At the center of the storm is Makau Mutua, a Harvard Law graduate, an internationally known human rights activist, and the dean of the University at Buffalo Law School. Mutua suddenly gave up that position Monday in the wake of criticism over his leadership, and he will step down in December to return as a faculty member.
Mutua’s seven years as dean appear to have divided the law school, pitting a man known across the world for human rights activism against many of the school’s most distinguished faculty members.
“It’s very toxic. It’s very sad,” one faculty member said of the environment at the law school. “We have a community that feels alienated by the administration and distanced from the school.”
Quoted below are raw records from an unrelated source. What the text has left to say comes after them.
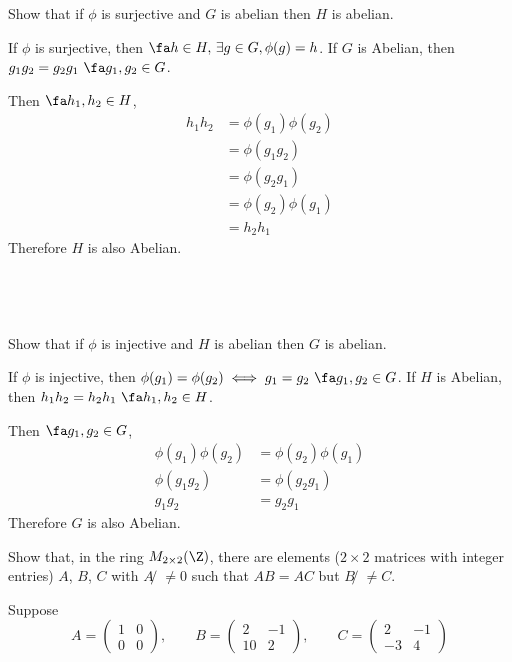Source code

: \documentclass[a4paper]{article}
\begin{document}
\begin{questionbody}
Show that if $\phi$ is surjective and $G$ is abelian then $H$ is abelian.
\end{questionbody}

If $\phi$ is surjective, then $\fa h \in H,\, \exists g \in G, \phi(g) = h$. If $G$ is Abelian, then $g_1 g_2 = g_2 g_1\ \fa g_1, g_2 \in G$.

Then $\fa h_1, h_2 \in H$, \begin{align*}
	h_1 h_2 &= \phi(g_1) \phi(g_2)\\[1ex]
					 &= \phi(g_1 g_2)\\[1ex]
					 &= \phi(g_2 g_1)\\[1ex]
					 &= \phi(g_2) \phi(g_1)\\[1ex]
					 &= h_2 h_1
\end{align*}
Therefore $H$ is also Abelian.

\subsection{~} %

\begin{questionbody}
Show that if $\phi$ is injective and $H$ is abelian then $G$ is abelian.
\end{questionbody}

If $\phi$ is injective, then $\phi(g_1) = \phi(g_2) \iff g_1 = g_2\ \fa g_1, g_2 \in G$. If $H$ is Abelian, then $h_1 h_2 = h_2 h_1\ \fa h_1, h_2 \in H$.

Then $\fa g_1, g_2 \in G$, \begin{align*}
	\phi(g_1) \phi(g_2) &= \phi(g_2) \phi(g_1)\\[1ex]
	\phi(g_1 g_2) &= \phi(g_2 g_1)\\[1ex]
	g_1 g_2 &= g_2 g_1
\end{align*}
Therefore $G$ is also Abelian.


\begin{questionbody}
Show that, in the ring $M_{2 \times 2}(\Z)$, there are elements ($2 \times 2$ matrices with integer entries) $A$, $B$, $C$ with $A̸ \ne 0$ such that $AB = AC$ but $B̸ \ne C$.
\end{questionbody}

Suppose $$A = \begin{pmatrix}1 & 0\\ 0 & 0\end{pmatrix}, \qquad B = \begin{pmatrix}2 & -1\\ 10 & 2\end{pmatrix}, \qquad C = \begin{pmatrix}2 & -1\\ -3 & 4\end{pmatrix}$$
\end{document}
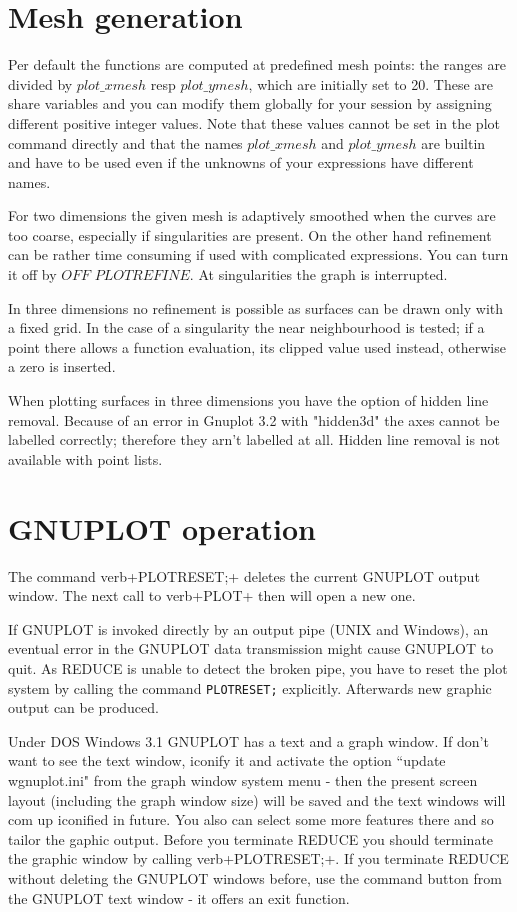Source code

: \section{Mesh generation}

Per default the functions are computed  at predefined
mesh points: the ranges are divided by $plot\_xmesh$ resp
$plot\_ymesh$, which are initially set to 20. These are
share variables and you can modify them globally for your
session by assigning different positive integer values. 
Note that these values cannot be set in the plot command directly and
that the names $plot\_xmesh$ and $plot\_ymesh$ are
builtin and have to be used even if the unknowns of your
expressions have different names.

For two dimensions the given mesh is adaptively
smoothed when the curves are too coarse, especially 
if singularities are present. On the other hand
refinement can be rather time consuming if used with
complicated expressions. You can turn it off by 
$OFF$ $PLOTREFINE$. At singularities the graph is
interrupted.

In three dimensions no refinement is possible as surfaces
can be drawn only with a fixed grid. In the case
of a singularity the near neighbourhood is
tested; if a point there allows a function evaluation, its 
clipped value used instead, otherwise a zero is inserted.

When plotting surfaces in three dimensions you have the
option of hidden line removal. Because of an error in
Gnuplot 3.2 with "hidden3d" the axes cannot be labelled
correctly; therefore they arn't labelled at all. Hidden line
removal is not available with point lists.


\section{GNUPLOT operation}

The command verb+PLOTRESET;+ deletes the current GNUPLOT output
window. The next call to verb+PLOT+ then will open a new one.

If GNUPLOT is invoked directly by an output pipe (UNIX and Windows),
an eventual error in the GNUPLOT data transmission might cause GNUPLOT to
quit. As {\small REDUCE} is unable to detect the broken pipe, you
have to reset the plot system by calling the 
command \verb+PLOTRESET;+ explicitly. Afterwards new graphic output
can be produced. 

Under DOS Windows 3.1 GNUPLOT has a text and a graph window.
If don't want to see the text window, iconify it and
activate the option ``update wgnuplot.ini" from the
graph window system menu - then the present screen layout
(including the graph window size) will be saved and the text
windows will com up iconified in future. You also can select 
some more features there and so tailor the gaphic output.
Before you terminate {\small REDUCE} you should terminate the
graphic window by calling verb+PLOTRESET;+.
If you terminate {\small REDUCE} without deleting the
GNUPLOT windows before, use the command button from the
GNUPLOT text window - it offers an exit function.

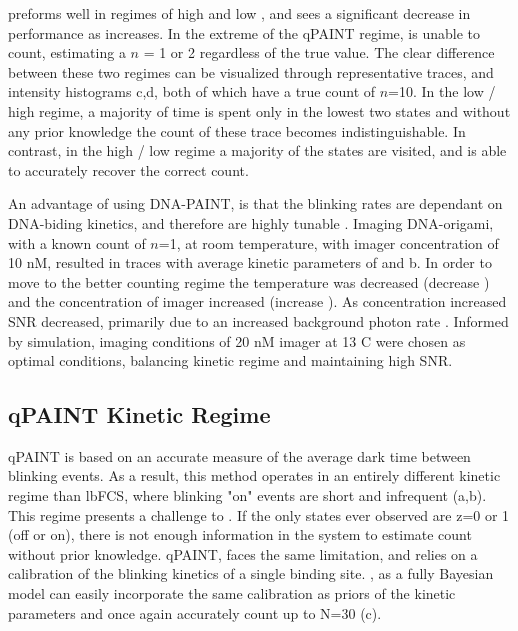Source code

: \ours preforms well in regimes of high \pon and low \poff, and sees a significant decrease in performance as \poff increases. 
	In the extreme of the qPAINT regime, \ours is unable to count, estimating a $n$ = 1 or 2 regardless of the true value.
	The clear difference between these two regimes can be visualized through representative traces, and intensity histograms c,d,
	both of which have a true count of $n$=10.
	In the low \pon / high \poff regime, a majority of time is spent only in the lowest two states and without 
	any prior knowledge the count of these trace becomes indistinguishable.
	In contrast, in the high \pon / low \poff regime a majority of the states are visited, and \ours 
	is able to accurately recover the correct count.

An advantage of using DNA-PAINT, is that the blinking rates are dependant on DNA-biding kinetics,
	and therefore are highly tunable \cite{wade_2019, strauss_2020}. %
	Imaging DNA-origami, with a known count of $n$=1, at room temperature, with imager concentration of 10 nM, 
	resulted in traces with average kinetic parameters of  and  b. 
	In order to move to the better counting regime the temperature was decreased (decrease \poff) 
	and the concentration of imager increased (increase \pon).
	As concentration increased SNR decreased, primarily due to an increased background photon rate \rb.
	Informed by simulation, imaging conditions of 20 nM imager at 13 C were chosen as optimal conditions,
	balancing kinetic regime and maintaining high SNR.



\subsection{qPAINT Kinetic Regime}
qPAINT is based on an accurate measure of the average dark time between blinking events. 
	As a result, this method operates in an entirely different kinetic regime than lbFCS, where blinking "on" events are short and infrequent (a,b).
	This regime presents a challenge to \ours. 
	If the only states ever observed are z=0 or 1 (off or on), there is not enough information in the system to estimate count without prior knowledge.
	qPAINT, faces the same limitation, and relies on a calibration of the blinking kinetics of a single binding site.
	\ours, as a fully Bayesian model can easily incorporate the same calibration as priors of the kinetic parameters
	and once again accurately count up to N=30 (c).

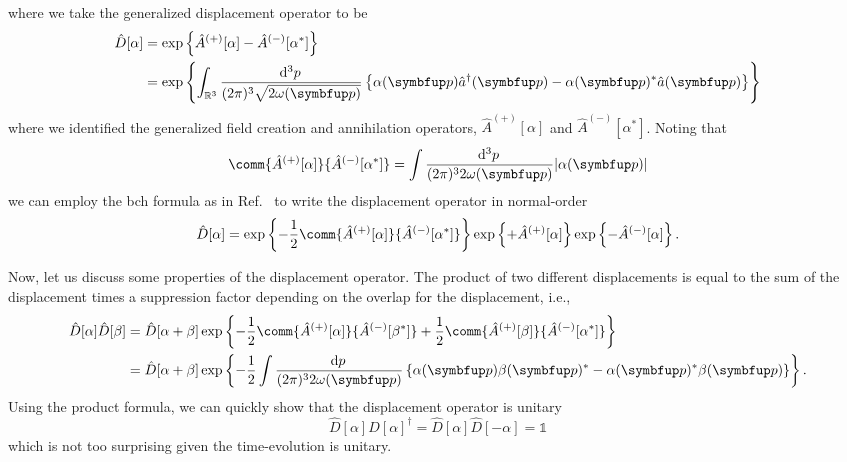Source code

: where we take the generalized displacement operator to be
\begin{equation}
	\begin{split}
		\hat{D}[\alpha]
		&=
		\exp\left\{
			\hat{A}^{(+)}[\alpha]
			-
			\hat{A}^{(-)}[\alpha^*]
		\right\}
		\\
		&=
		\exp\left\{
			\int_{\mathbb{R}^3}\frac{\dd[3]{p}}{(2\pi) ^3\sqrt{2\omega(\vb{p})}}
			\left\{
				\alpha(\vb{p})
				\hat{a}^\dagger(\vb{p})
				-
				\alpha(\vb{p})^*
				\hat{a}(\vb{p})
			\right\}
		\right\}
	\end{split}
	\label{eq:displacement_operator}
\end{equation}
where we identified the generalized field creation and annihilation operators, $\hat{A}^{(+)}[\alpha]$ and $\hat{A}^{(-)}[\alpha^*]$.
Noting that
\begin{equation}
	\comm{\hat{A}^{(+)}[\alpha]}{\hat{A}^{(-)}[\alpha^*]}
	=
	\int\frac{\dd[3]{p}}{(2\pi)^32\omega(\vb{p})}
	\abs*{\alpha(\vb{p})}
\end{equation}
we can employ the \gls{bch} formula as in Ref.~\cite[p.~xx]{Barnett2002} to write the displacement operator in normal-order
\begin{equation}
	\hat{D}[\alpha]
	=
	\exp\left\{
		-
		\frac{1}{2}
		\comm{\hat{A}^{(+)}[\alpha]}{\hat{A}^{(-)}[\alpha^*]}
	\right\}
	\exp\left\{
		+
		\hat{A}^{(+)}[\alpha]
	\right\}
	\exp\left\{
		-
		\hat{A}^{(-)}[\alpha]
	\right\}
	.
\end{equation}

Now, let us discuss some properties of the displacement operator.
The product of two different displacements is equal to the sum of the displacement times a suppression factor depending on the overlap for the displacement, i.e.,
\begin{equation}
	\begin{split}
		\hat{D}[\alpha]
		\hat{D}[\beta]
		&=
		\hat{D}[\alpha+\beta]
		\exp\left\{
			-
			\frac{1}{2}
			\comm{\hat{A}^{(+)}[\alpha]}{\hat{A}^{(-)}[\beta^*]}
			+
			\frac{1}{2}
			\comm{\hat{A}^{(+)}[\beta]}{\hat{A}^{(-)}[\alpha^*]}
		\right\}
		\\
		&=
		\hat{D}[\alpha+\beta]
		\exp\left\{
			-
			\frac{1}{2}
			\int\frac{\dd{p}}{(2\pi)^32\omega(\vb{p})}
			\left\{
				\alpha(\vb{p})
				\beta(\vb{p})^*
				-
				\alpha(\vb{p})^*
				\beta(\vb{p})
			\right\}
		\right\}
		.
	\end{split}
\end{equation}
Using the product formula, we can quickly show that the displacement operator is unitary
\begin{equation}
	\hat{D}[\alpha]
	\hat{D}[\alpha]^\dagger
	=
	\hat{D}[\alpha]
	\hat{D}[-\alpha]
	=
	\mathbb{1}
\end{equation}
which is not too surprising given the time-evolution is unitary.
The dean’s critics, and they are numerous, include some of the school’s most highly regarded faculty members.
They claim Mutua’s management style divided the school at a time of great economic turmoil. Applications and enrollment at UB Law, like at most law schools across the country, are down dramatically, and the school is going through a downsizing of both faculty and students.
Critics say Mutua, who came from within the ranks of the faculty, arrived in the dean’s office with a “divide and rule” philosophy that placed a priority on loyalty and penalized critics while rewarding allies.
But many alumni and donors view his stewardship as a much-needed step forward.
In their eyes, Mutua shook up a moribund faculty, reached out to alums who felt alienated from the school and succeeded in raising $23 million in private donations. They say the law school’s endowment has nearly doubled since he became dean. ...
Several faculty members spoke to The Buffalo News on the condition they not be identified, but others, including six of the school’s most highly regarded faculty members, talked openly about their lack of confidence in Mutua. Some are retiring next year.
Simmering beneath the surface for years, their dissatisfaction became public when eight filed signed statements in support of a law professor who was fired by Mutua six years ago and subsequently sued the dean in Buffalo federal court.
The suit by Jeffrey Malkan accuses Mutua of lying under oath, not once but twice, about the firing. The faculty members’ statements support Malkan’s account of what happened and contradict Mutua’s side of the story.
“If there’s one thing we should be teaching our students, it’s that sense of honesty, trust and professionalism,” said law professor Martha T. McCluskey.